Collected data:
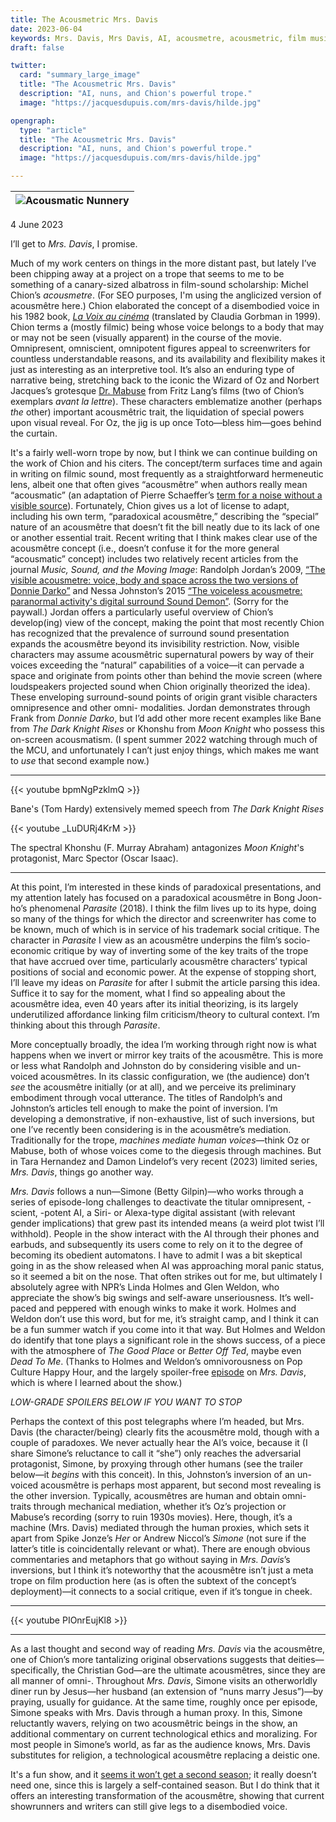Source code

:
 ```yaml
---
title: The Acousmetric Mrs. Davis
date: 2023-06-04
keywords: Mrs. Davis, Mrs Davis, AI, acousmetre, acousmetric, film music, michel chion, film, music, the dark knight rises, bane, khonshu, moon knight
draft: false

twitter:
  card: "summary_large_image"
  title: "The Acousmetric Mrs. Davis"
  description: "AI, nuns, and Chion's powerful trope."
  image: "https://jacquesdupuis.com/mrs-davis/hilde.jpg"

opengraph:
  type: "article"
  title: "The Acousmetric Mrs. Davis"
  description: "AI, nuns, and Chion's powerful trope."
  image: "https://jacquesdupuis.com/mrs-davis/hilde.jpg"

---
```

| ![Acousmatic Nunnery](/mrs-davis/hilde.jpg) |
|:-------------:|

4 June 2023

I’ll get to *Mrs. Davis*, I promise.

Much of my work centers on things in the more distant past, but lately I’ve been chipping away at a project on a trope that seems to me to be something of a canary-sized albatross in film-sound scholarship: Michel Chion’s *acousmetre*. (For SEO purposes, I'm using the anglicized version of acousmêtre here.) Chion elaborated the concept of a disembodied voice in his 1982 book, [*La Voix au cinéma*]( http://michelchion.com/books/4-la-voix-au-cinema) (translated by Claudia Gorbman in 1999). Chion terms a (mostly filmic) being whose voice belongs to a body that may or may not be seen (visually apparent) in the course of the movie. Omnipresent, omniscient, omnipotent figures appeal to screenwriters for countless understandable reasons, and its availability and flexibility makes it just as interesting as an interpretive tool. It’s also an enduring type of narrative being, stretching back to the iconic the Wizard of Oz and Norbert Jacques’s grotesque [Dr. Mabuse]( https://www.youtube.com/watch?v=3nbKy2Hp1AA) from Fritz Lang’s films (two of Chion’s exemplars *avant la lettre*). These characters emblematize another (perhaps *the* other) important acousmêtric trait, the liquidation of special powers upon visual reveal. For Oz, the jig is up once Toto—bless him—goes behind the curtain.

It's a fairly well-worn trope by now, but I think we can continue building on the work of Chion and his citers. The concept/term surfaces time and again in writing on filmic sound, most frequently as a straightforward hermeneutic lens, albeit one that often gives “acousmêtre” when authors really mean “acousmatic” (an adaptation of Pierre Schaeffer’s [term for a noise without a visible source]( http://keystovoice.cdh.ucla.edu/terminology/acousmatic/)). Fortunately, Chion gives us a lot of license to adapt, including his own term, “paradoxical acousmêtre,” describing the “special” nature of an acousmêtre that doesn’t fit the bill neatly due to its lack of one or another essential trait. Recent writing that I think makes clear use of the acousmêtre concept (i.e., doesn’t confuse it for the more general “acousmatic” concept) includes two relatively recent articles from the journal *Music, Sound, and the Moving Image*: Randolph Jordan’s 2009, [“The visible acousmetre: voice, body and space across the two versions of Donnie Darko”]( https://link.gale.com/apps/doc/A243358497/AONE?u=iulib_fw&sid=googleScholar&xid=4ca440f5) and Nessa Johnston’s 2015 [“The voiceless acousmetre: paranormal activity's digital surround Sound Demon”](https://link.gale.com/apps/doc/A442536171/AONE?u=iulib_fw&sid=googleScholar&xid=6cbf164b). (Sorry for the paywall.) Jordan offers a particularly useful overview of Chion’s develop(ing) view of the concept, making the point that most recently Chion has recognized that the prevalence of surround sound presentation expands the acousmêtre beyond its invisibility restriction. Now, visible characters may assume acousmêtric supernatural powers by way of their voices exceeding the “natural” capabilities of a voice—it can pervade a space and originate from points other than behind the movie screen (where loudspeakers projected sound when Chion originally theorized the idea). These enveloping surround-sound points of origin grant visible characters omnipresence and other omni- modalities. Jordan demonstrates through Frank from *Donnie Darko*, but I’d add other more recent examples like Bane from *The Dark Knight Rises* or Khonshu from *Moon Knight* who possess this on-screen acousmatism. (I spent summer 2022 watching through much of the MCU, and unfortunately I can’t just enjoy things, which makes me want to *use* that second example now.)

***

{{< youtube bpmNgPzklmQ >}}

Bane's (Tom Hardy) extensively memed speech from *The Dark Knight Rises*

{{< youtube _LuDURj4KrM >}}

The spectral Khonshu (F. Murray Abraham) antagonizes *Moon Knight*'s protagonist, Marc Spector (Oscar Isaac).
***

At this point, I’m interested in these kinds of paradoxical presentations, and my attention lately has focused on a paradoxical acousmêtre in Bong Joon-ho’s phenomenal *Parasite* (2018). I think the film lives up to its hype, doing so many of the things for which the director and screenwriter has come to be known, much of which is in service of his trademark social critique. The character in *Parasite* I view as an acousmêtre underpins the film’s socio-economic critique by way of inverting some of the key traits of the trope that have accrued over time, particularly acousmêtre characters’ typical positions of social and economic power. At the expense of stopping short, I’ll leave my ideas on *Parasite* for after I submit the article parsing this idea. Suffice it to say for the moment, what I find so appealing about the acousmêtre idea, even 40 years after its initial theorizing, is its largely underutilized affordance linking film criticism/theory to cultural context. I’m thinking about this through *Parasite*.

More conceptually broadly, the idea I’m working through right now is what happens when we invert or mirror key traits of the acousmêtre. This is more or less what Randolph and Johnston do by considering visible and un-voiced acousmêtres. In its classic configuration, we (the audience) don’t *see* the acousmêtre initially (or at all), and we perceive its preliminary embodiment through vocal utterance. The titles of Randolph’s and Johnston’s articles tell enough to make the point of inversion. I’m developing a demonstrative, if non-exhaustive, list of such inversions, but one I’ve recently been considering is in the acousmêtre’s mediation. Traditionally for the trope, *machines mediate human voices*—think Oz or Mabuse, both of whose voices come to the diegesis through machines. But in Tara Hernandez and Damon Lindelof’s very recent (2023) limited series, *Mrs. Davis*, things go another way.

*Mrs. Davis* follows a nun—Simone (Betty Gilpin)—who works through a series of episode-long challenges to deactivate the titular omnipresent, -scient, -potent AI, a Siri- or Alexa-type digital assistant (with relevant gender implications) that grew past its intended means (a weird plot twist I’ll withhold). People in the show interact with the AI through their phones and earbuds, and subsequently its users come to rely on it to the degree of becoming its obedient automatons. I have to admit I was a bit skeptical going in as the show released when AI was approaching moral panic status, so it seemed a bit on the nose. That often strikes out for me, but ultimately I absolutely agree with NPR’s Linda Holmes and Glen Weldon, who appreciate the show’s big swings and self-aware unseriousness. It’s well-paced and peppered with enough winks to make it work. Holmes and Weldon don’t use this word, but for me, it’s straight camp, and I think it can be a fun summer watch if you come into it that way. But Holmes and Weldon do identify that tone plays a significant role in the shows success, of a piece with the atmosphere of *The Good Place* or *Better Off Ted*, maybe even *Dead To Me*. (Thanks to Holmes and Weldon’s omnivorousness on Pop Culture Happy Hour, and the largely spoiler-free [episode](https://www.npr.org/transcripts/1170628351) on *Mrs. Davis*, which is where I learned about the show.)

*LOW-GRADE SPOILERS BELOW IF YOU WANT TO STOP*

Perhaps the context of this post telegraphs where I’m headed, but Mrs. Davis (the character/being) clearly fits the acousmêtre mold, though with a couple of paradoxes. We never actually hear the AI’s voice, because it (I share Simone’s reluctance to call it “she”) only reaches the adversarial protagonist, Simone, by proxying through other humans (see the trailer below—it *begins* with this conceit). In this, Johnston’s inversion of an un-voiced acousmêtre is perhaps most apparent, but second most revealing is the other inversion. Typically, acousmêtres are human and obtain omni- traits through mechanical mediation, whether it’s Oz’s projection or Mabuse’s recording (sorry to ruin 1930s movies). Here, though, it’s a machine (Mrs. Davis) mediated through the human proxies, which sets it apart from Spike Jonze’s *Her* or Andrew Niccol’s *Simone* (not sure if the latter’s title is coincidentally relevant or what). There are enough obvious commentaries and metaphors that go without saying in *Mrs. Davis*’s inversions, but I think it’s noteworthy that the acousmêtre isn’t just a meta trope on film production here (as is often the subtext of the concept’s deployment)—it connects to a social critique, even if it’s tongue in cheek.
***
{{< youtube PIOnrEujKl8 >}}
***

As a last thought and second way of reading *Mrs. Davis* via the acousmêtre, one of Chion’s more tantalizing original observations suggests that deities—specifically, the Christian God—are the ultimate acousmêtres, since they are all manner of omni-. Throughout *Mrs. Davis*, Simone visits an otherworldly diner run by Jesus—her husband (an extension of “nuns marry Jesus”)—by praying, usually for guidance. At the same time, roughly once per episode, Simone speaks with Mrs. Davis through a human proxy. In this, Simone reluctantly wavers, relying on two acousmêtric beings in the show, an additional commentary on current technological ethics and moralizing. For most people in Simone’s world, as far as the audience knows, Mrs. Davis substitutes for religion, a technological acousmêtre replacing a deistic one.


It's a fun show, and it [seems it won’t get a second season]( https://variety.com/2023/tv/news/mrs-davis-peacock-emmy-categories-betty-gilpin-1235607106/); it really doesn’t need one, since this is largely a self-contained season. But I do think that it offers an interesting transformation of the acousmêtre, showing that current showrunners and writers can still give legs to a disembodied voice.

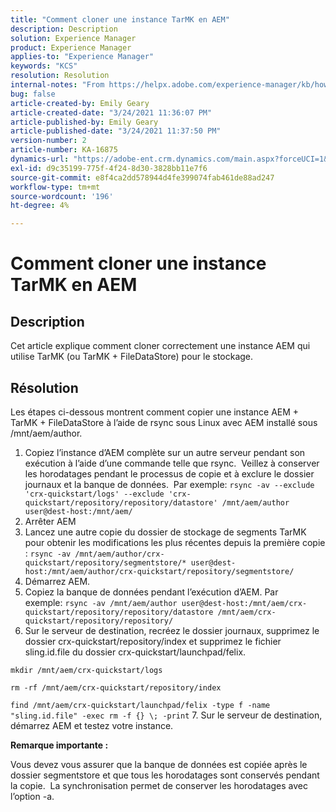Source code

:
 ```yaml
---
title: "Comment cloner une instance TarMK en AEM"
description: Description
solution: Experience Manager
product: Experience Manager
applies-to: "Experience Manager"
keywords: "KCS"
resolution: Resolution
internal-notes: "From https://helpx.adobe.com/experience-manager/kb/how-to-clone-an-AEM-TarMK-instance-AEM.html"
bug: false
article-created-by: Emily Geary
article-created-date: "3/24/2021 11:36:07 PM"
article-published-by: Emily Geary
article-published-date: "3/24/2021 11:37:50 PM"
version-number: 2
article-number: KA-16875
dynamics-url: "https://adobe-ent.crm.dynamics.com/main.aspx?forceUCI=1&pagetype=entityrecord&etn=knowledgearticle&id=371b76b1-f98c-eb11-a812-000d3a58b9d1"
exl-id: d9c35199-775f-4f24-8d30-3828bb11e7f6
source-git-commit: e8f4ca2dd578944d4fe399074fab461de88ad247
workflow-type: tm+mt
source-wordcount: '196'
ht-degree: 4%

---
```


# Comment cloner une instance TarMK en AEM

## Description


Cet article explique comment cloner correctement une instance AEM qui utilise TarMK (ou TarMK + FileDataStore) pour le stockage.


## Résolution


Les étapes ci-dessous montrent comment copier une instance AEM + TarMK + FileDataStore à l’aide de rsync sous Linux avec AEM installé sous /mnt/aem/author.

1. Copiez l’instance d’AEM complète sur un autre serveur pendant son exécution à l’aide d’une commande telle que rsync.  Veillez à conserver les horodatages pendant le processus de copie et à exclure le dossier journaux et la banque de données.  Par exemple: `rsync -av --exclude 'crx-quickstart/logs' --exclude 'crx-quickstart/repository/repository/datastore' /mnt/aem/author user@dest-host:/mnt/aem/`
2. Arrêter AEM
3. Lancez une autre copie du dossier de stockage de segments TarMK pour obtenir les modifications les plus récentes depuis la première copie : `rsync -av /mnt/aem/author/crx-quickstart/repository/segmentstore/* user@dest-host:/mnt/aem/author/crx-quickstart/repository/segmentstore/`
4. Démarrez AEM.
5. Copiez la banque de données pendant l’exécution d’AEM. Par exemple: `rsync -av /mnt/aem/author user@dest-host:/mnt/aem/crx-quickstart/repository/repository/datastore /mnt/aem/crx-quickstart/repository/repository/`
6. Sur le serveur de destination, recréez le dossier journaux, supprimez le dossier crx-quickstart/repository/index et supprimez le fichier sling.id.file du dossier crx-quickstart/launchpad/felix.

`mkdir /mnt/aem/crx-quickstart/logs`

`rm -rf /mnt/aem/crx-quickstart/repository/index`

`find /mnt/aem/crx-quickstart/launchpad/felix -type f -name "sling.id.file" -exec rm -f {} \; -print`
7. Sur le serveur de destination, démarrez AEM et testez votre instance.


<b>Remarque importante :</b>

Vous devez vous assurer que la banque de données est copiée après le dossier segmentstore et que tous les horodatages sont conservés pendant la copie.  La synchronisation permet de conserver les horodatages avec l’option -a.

▶ **Goal of the exercise**:
Your task is to repeat the opening line of the entries above and each line after it, ending with the line that has "I’ll get to *Mrs. Davis*, I promise.". Do not include the pictures.

▶ **Output**:
Source code

:
 ```yaml
---
title: The Acousmetric Mrs. Davis
date: 2023-06-04
keywords: Mrs. Davis, Mrs Davis, AI, acousmetre, acousmetric, film music, michel chion, film, music, the dark knight rises, bane, khonshu, moon knight
draft: false

twitter:
  card: "summary_large_image"
  title: "The Acousmetric Mrs. Davis"
  description: "AI, nuns, and Chion's powerful trope."
  image: "https://jacquesdupuis.com/mrs-davis/hilde.jpg"

opengraph:
  type: "article"
  title: "The Acousmetric Mrs. Davis"
  description: "AI, nuns, and Chion's powerful trope."
  image: "https://jacquesdupuis.com/mrs-davis/hilde.jpg"

---
```

| ![Acousmatic Nunnery](/mrs-davis/hilde.jpg) |
|:-------------:|

4 June 2023

I’ll get to *Mrs. Davis*, I promise.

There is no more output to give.